◆ Exercise goal ◆
Find all lines in the records that include the word "Fiapinho", and copy them out.

◆ Records ◆
*-*-*

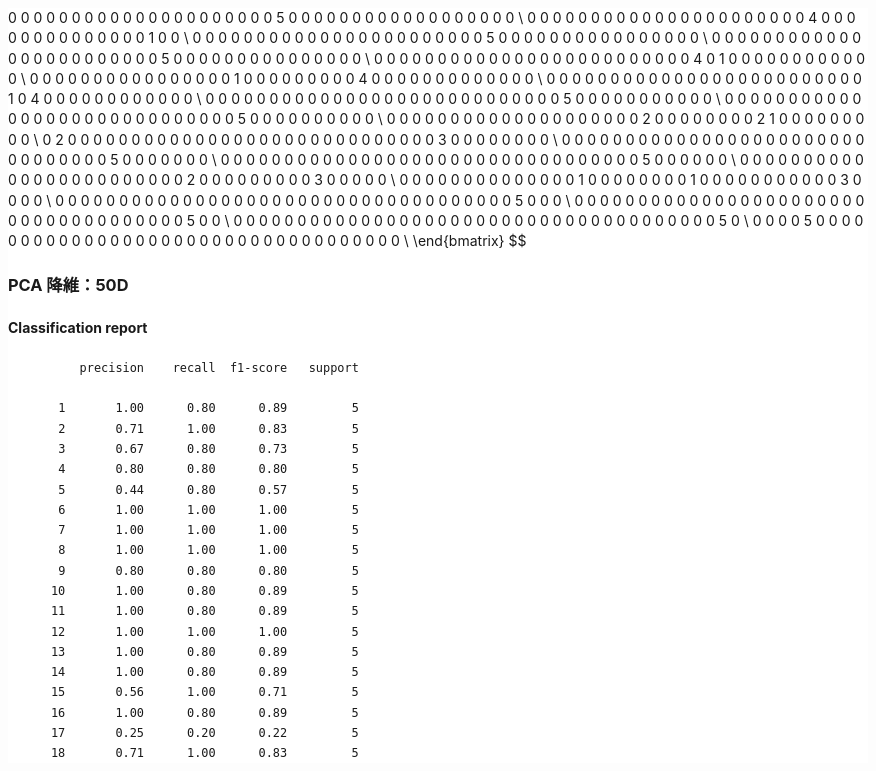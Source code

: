  0 0 0 0 0 0 0 0 0 0 0 0 0 0 0 0 0 0 0 0 0 5 0 0 0 0 0 0 0 0 0 0 0 0 0 0
  0 0 0 0 \\
 0 0 0 0 0 0 0 0 0 0 0 0 0 0 0 0 0 0 0 0 0 0 4 0 0 0 0 0 0 0 0 0 0 0 0 0
  0 1 0 0 \\
 0 0 0 0 0 0 0 0 0 0 0 0 0 0 0 0 0 0 0 0 0 0 0 5 0 0 0 0 0 0 0 0 0 0 0 0
  0 0 0 0 \\
 0 0 0 0 0 0 0 0 0 0 0 0 0 0 0 0 0 0 0 0 0 0 0 0 5 0 0 0 0 0 0 0 0 0 0 0
  0 0 0 0 \\
 0 0 0 0 0 0 0 0 0 0 0 0 0 0 0 0 0 0 0 0 0 0 0 0 0 4 0 1 0 0 0 0 0 0 0 0
  0 0 0 0 \\
 0 0 0 0 0 0 0 0 0 0 0 0 0 0 0 0 1 0 0 0 0 0 0 0 0 0 4 0 0 0 0 0 0 0 0 0
  0 0 0 0 \\
 0 0 0 0 0 0 0 0 0 0 0 0 0 0 0 0 0 0 0 0 0 0 0 0 0 1 0 4 0 0 0 0 0 0 0 0
  0 0 0 0 \\
 0 0 0 0 0 0 0 0 0 0 0 0 0 0 0 0 0 0 0 0 0 0 0 0 0 0 0 0 5 0 0 0 0 0 0 0
  0 0 0 0 \\
 0 0 0 0 0 0 0 0 0 0 0 0 0 0 0 0 0 0 0 0 0 0 0 0 0 0 0 0 0 5 0 0 0 0 0 0
  0 0 0 0 \\
 0 0 0 0 0 0 0 0 0 0 0 0 0 0 0 0 0 0 0 0 2 0 0 0 0 0 0 0 0 2 1 0 0 0 0 0
  0 0 0 0 \\
 0 2 0 0 0 0 0 0 0 0 0 0 0 0 0 0 0 0 0 0 0 0 0 0 0 0 0 0 0 0 0 3 0 0 0 0
  0 0 0 0 \\
 0 0 0 0 0 0 0 0 0 0 0 0 0 0 0 0 0 0 0 0 0 0 0 0 0 0 0 0 0 0 0 0 5 0 0 0
  0 0 0 0 \\
 0 0 0 0 0 0 0 0 0 0 0 0 0 0 0 0 0 0 0 0 0 0 0 0 0 0 0 0 0 0 0 0 0 5 0 0
  0 0 0 0 \\
 0 0 0 0 0 0 0 0 0 0 0 0 0 0 0 0 0 0 0 0 0 0 0 0 2 0 0 0 0 0 0 0 0 0 3 0
  0 0 0 0 \\
 0 0 0 0 0 0 0 0 0 0 0 0 0 0 1 0 0 0 0 0 0 0 0 1 0 0 0 0 0 0 0 0 0 0 0 3
  0 0 0 0 \\
 0 0 0 0 0 0 0 0 0 0 0 0 0 0 0 0 0 0 0 0 0 0 0 0 0 0 0 0 0 0 0 0 0 0 0 0
  5 0 0 0 \\
 0 0 0 0 0 0 0 0 0 0 0 0 0 0 0 0 0 0 0 0 0 0 0 0 0 0 0 0 0 0 0 0 0 0 0 0
  0 5 0 0 \\
 0 0 0 0 0 0 0 0 0 0 0 0 0 0 0 0 0 0 0 0 0 0 0 0 0 0 0 0 0 0 0 0 0 0 0 0
  0 0 5 0 \\
 0 0 0 0 5 0 0 0 0 0 0 0 0 0 0 0 0 0 0 0 0 0 0 0 0 0 0 0 0 0 0 0 0 0 0 0
  0 0 0 0 \\
\end{bmatrix}
$$
### PCA 降維：50D

#### Classification report
              precision    recall  f1-score   support

           1       1.00      0.80      0.89         5
           2       0.71      1.00      0.83         5
           3       0.67      0.80      0.73         5
           4       0.80      0.80      0.80         5
           5       0.44      0.80      0.57         5
           6       1.00      1.00      1.00         5
           7       1.00      1.00      1.00         5
           8       1.00      1.00      1.00         5
           9       0.80      0.80      0.80         5
          10       1.00      0.80      0.89         5
          11       1.00      0.80      0.89         5
          12       1.00      1.00      1.00         5
          13       1.00      0.80      0.89         5
          14       1.00      0.80      0.89         5
          15       0.56      1.00      0.71         5
          16       1.00      0.80      0.89         5
          17       0.25      0.20      0.22         5
          18       0.71      1.00      0.83         5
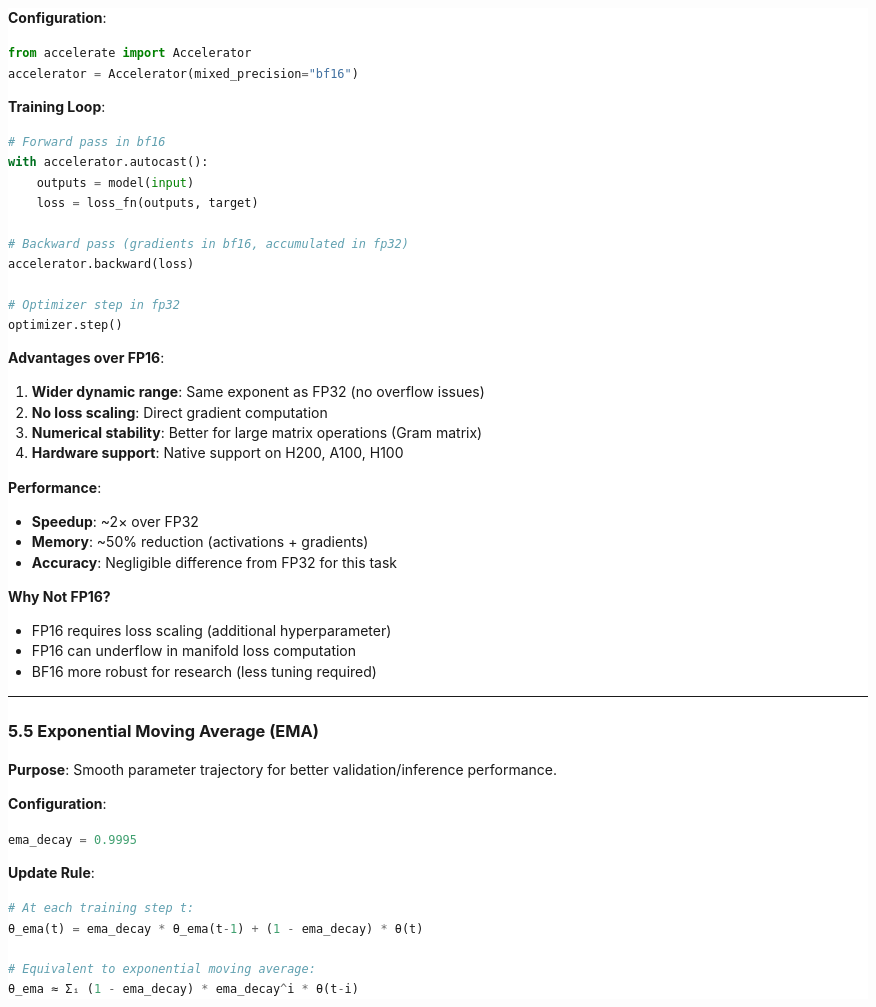 **Configuration**:
```python
from accelerate import Accelerator
accelerator = Accelerator(mixed_precision="bf16")
```

**Training Loop**:
```python
# Forward pass in bf16
with accelerator.autocast():
    outputs = model(input)
    loss = loss_fn(outputs, target)

# Backward pass (gradients in bf16, accumulated in fp32)
accelerator.backward(loss)

# Optimizer step in fp32
optimizer.step()
```

**Advantages over FP16**:
1. **Wider dynamic range**: Same exponent as FP32 (no overflow issues)
2. **No loss scaling**: Direct gradient computation
3. **Numerical stability**: Better for large matrix operations (Gram matrix)
4. **Hardware support**: Native support on H200, A100, H100

**Performance**:
- **Speedup**: ~2× over FP32
- **Memory**: ~50% reduction (activations + gradients)
- **Accuracy**: Negligible difference from FP32 for this task

**Why Not FP16?**
- FP16 requires loss scaling (additional hyperparameter)
- FP16 can underflow in manifold loss computation
- BF16 more robust for research (less tuning required)

---

### 5.5 Exponential Moving Average (EMA)

**Purpose**: Smooth parameter trajectory for better validation/inference performance.

**Configuration**:
```python
ema_decay = 0.9995
```

**Update Rule**:
```python
# At each training step t:
θ_ema(t) = ema_decay * θ_ema(t-1) + (1 - ema_decay) * θ(t)

# Equivalent to exponential moving average:
θ_ema ≈ Σᵢ (1 - ema_decay) * ema_decay^i * θ(t-i)
```
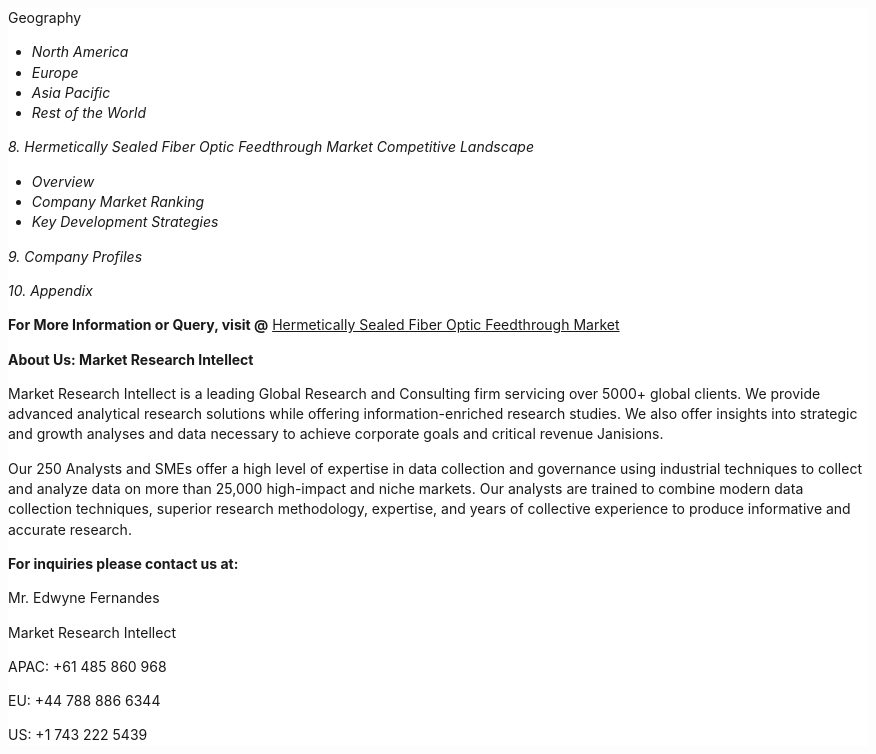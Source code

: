 Geography</span></em></p><ul><li><em><span class="">North America</span></em></li><li><em><span class="">Europe</span></em></li><li><em><span class="">Asia Pacific</span></em></li><li><em><span class="">Rest of the World</span></em></li></ul><p><em><span class="font-[700]">8. Hermetically Sealed Fiber Optic Feedthrough Market Competitive Landscape</span></em></p><ul><li><em><span class="">Overview</span></em></li><li><em><span class="">Company Market Ranking</span></em></li><li><em><span class="">Key Development Strategies</span></em></li></ul><p><em><span class="font-[700]">9. Company Profiles</span></em></p><p><em><span class="font-[700]">10. Appendix</span></em></p><p><span class="font-[700]"><strong>For More Information or Query, visit&nbsp;@</strong>&nbsp;</span><span class="font-[700]"><a href="https://www.marketresearchintellect.com/product/global-hermetically-sealed-fiber-optic-feedthrough-market/?utm_source=Linkedin&utm_medium=842" target="_blank" data-tracking-control-name="article-ssr-frontend-pulse_little-text-block" data-tracking-will-navigate="" data-test-link="">Hermetically Sealed Fiber Optic Feedthrough Market</a></span></p><p><strong><span class="font-[700]">About Us: Market Research Intellect</span></strong></p><p><span class="">Market Research Intellect is a leading Global Research and Consulting firm servicing over 5000+ global clients. We provide advanced analytical research solutions while offering information-enriched research studies.&nbsp;</span>We also offer insights into strategic and growth analyses and data necessary to achieve corporate goals and critical revenue Janisions.</p><p><span class="">Our 250 Analysts and SMEs offer a high level of expertise in data collection and governance using industrial techniques to collect and analyze data on more than 25,000 high-impact and niche markets. Our analysts are trained to combine modern data collection techniques, superior research methodology, expertise, and years of collective experience to produce informative and accurate research.</span></p><p><strong>For inquiries please contact us at:</strong></p><p>Mr. Edwyne Fernandes</p><p>Market Research Intellect</p><p>APAC: +61 485 860 968</p><p>EU: +44 788 886 6344</p><p>US: +1 743 222 5439</p>
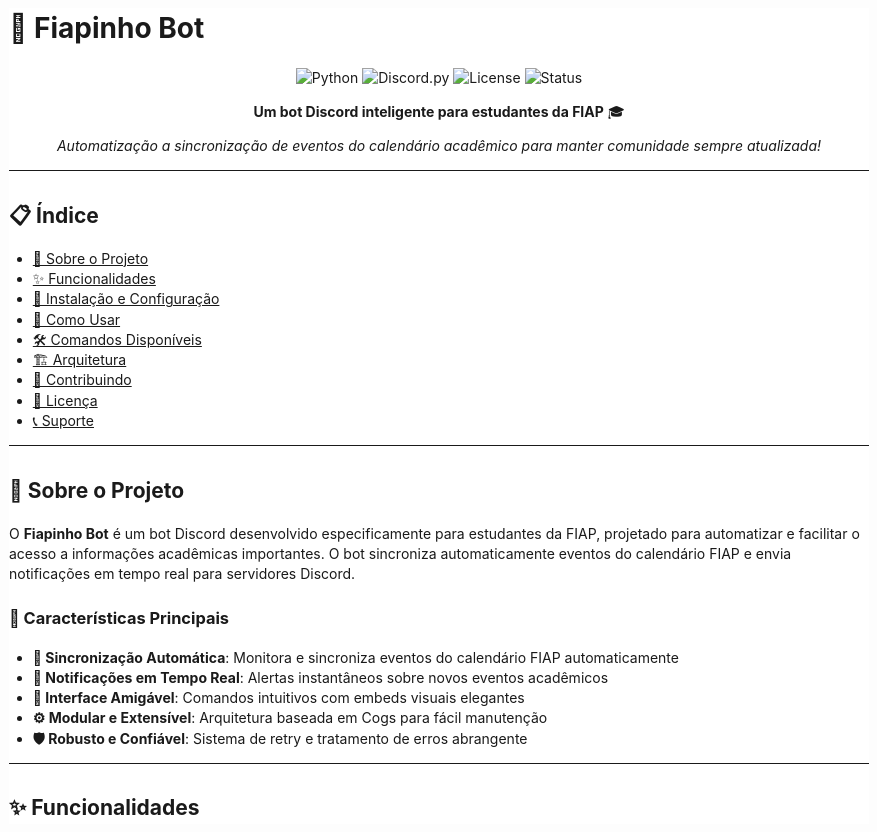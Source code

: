 # 🤖 Fiapinho Bot

<div align="center">

![Python](https://img.shields.io/badge/python-3.11+-blue.svg)
![Discord.py](https://img.shields.io/badge/discord.py-2.6.0-blue.svg)
![License](https://img.shields.io/badge/license-MIT-green.svg)
![Status](https://img.shields.io/badge/status-active-success.svg)

**Um bot Discord inteligente para estudantes da FIAP** 🎓

*Automatização a sincronização de eventos do calendário acadêmico para manter comunidade sempre atualizada!*

</div>

---

## 📋 Índice

- [🎯 Sobre o Projeto](#-sobre-o-projeto)
- [✨ Funcionalidades](#-funcionalidades)
- [🚀 Instalação e Configuração](#-instalação-e-configuração)
- [📖 Como Usar](#-como-usar)
- [🛠️ Comandos Disponíveis](#️-comandos-disponíveis)
- [🏗️ Arquitetura](#️-arquitetura)
- [🤝 Contribuindo](#-contribuindo)
- [📝 Licença](#-licença)
- [📞 Suporte](#-suporte)

---

## 🎯 Sobre o Projeto

O **Fiapinho Bot** é um bot Discord desenvolvido especificamente para estudantes da FIAP, projetado para automatizar e facilitar o acesso a informações acadêmicas importantes. O bot sincroniza automaticamente eventos do calendário FIAP e envia notificações em tempo real para servidores Discord.

### 🎨 Características Principais

- **🔄 Sincronização Automática**: Monitora e sincroniza eventos do calendário FIAP automaticamente
- **📅 Notificações em Tempo Real**: Alertas instantâneos sobre novos eventos acadêmicos
- **🎯 Interface Amigável**: Comandos intuitivos com embeds visuais elegantes
- **⚙️ Modular e Extensível**: Arquitetura baseada em Cogs para fácil manutenção
- **🛡️ Robusto e Confiável**: Sistema de retry e tratamento de erros abrangente

---

## ✨ Funcionalidades
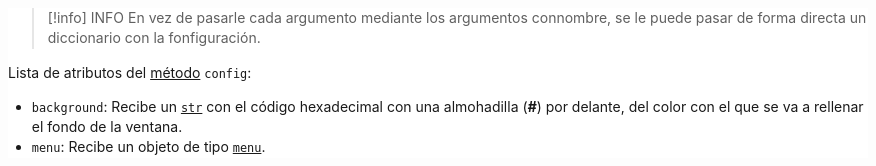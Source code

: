 > [!info] INFO
> En vez de pasarle cada argumento mediante los argumentos connombre, se le puede pasar de forma directa un diccionario con la fonfiguración.

Lista de atributos del [método](../class/py_methods.md) `config`:
- `background`: Recibe un [`str`](../py_str.md) con el código hexadecimal con una almohadilla (***\#***) por delante, del color con el que se va a rellenar el fondo de la ventana.
- `menu`: Recibe un objeto de tipo [`menu`](py_tk_menu.md).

*-*-*

◆ Task response ◆
: # 🤖 Fiapinho Bot
O **Fiapinho Bot** é um bot Discord desenvolvido especificamente para estudantes da FIAP, projetado para automatizar e facilitar o acesso a informações acadêmicas importantes. O bot sincroniza automaticamente eventos do calendário FIAP e envia notificações em tempo real para servidores Discord.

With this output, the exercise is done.